From Investors Business Daily.
Here’s a disturbing update to last week’s amazing story about the U.S. mole who infiltrated al Qaeda in the Arabian Peninsula and thwarted an airliner attack with a more sophisticated underwear bomb.
Someone in Washington whose boss stood to gain from an election year story about alert intelligence operatives successfully protecting American voters at great personal risk leaked the heroic story to the Associated Press. The AP held the story until Obama administration sources said the CIA operative was safe.
But, it turns out, the mole was not a CIA operative. The Obama administration had nothing to do with the operation and, in fact, didn’t even know about it until recently. Somehow such details got lost in all the excited espionage news coverage about the bomb that didn’t go off.
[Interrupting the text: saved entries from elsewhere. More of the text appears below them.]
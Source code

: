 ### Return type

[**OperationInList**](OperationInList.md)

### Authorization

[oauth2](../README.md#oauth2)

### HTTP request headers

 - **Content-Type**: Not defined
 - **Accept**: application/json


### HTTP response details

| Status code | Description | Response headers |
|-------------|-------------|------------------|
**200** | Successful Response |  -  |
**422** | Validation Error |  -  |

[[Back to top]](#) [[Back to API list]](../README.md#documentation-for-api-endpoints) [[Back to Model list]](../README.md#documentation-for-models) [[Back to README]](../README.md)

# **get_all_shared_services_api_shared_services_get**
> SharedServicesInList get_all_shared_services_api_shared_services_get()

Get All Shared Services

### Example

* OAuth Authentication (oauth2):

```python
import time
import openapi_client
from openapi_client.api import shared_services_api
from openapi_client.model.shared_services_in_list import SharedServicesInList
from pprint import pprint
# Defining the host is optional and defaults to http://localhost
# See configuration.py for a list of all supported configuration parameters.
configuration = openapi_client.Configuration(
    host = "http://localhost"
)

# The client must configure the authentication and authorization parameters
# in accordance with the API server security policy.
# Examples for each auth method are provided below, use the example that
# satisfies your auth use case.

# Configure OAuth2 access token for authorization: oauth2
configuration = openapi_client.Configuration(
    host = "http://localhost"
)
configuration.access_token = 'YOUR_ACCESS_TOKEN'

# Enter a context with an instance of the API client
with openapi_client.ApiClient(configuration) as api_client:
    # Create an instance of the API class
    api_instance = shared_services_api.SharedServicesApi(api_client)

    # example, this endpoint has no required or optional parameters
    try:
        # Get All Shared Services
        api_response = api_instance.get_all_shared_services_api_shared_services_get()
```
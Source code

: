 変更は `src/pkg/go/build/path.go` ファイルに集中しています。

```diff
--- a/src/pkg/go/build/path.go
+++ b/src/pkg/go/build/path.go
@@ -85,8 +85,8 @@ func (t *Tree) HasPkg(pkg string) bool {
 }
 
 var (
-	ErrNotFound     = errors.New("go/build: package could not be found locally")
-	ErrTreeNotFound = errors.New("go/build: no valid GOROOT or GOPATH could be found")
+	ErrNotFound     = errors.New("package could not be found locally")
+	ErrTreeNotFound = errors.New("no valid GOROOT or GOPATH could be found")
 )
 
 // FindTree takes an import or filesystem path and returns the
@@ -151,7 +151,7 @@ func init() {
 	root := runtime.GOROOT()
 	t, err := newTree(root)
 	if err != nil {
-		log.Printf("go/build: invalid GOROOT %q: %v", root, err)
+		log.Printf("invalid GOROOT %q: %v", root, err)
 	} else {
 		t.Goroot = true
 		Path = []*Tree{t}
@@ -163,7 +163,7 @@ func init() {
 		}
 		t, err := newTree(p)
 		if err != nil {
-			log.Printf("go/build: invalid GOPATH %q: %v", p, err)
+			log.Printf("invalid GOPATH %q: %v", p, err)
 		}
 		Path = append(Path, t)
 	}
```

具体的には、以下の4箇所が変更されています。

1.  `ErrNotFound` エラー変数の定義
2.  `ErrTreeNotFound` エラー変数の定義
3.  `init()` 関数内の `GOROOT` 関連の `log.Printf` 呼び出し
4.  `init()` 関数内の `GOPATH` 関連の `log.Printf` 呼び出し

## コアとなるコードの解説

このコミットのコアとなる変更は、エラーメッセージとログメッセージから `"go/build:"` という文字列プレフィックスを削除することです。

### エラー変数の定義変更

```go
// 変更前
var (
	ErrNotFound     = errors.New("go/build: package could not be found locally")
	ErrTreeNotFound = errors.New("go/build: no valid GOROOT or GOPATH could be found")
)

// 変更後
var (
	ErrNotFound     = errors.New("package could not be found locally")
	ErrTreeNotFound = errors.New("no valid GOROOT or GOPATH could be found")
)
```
The sting was, in reality, an operation by Britain’s MI6 intelligence service (see photo above of its unassuming headquarters tucked away in an obscure corner of London). It used a Yemeni native with dual British and Saudi citizenship with the cooperation of Saudi Arabia’s intelligence service.
And the folks overseas who actually conceived and executed the risky work are none too happy about their loose-lipped American cousins trying to bolster someone’s domestic political standing by leaking the story prematurely, destroying the agent’s cover and future usefulness. And possibly betraying that agent’s contacts within Yemen.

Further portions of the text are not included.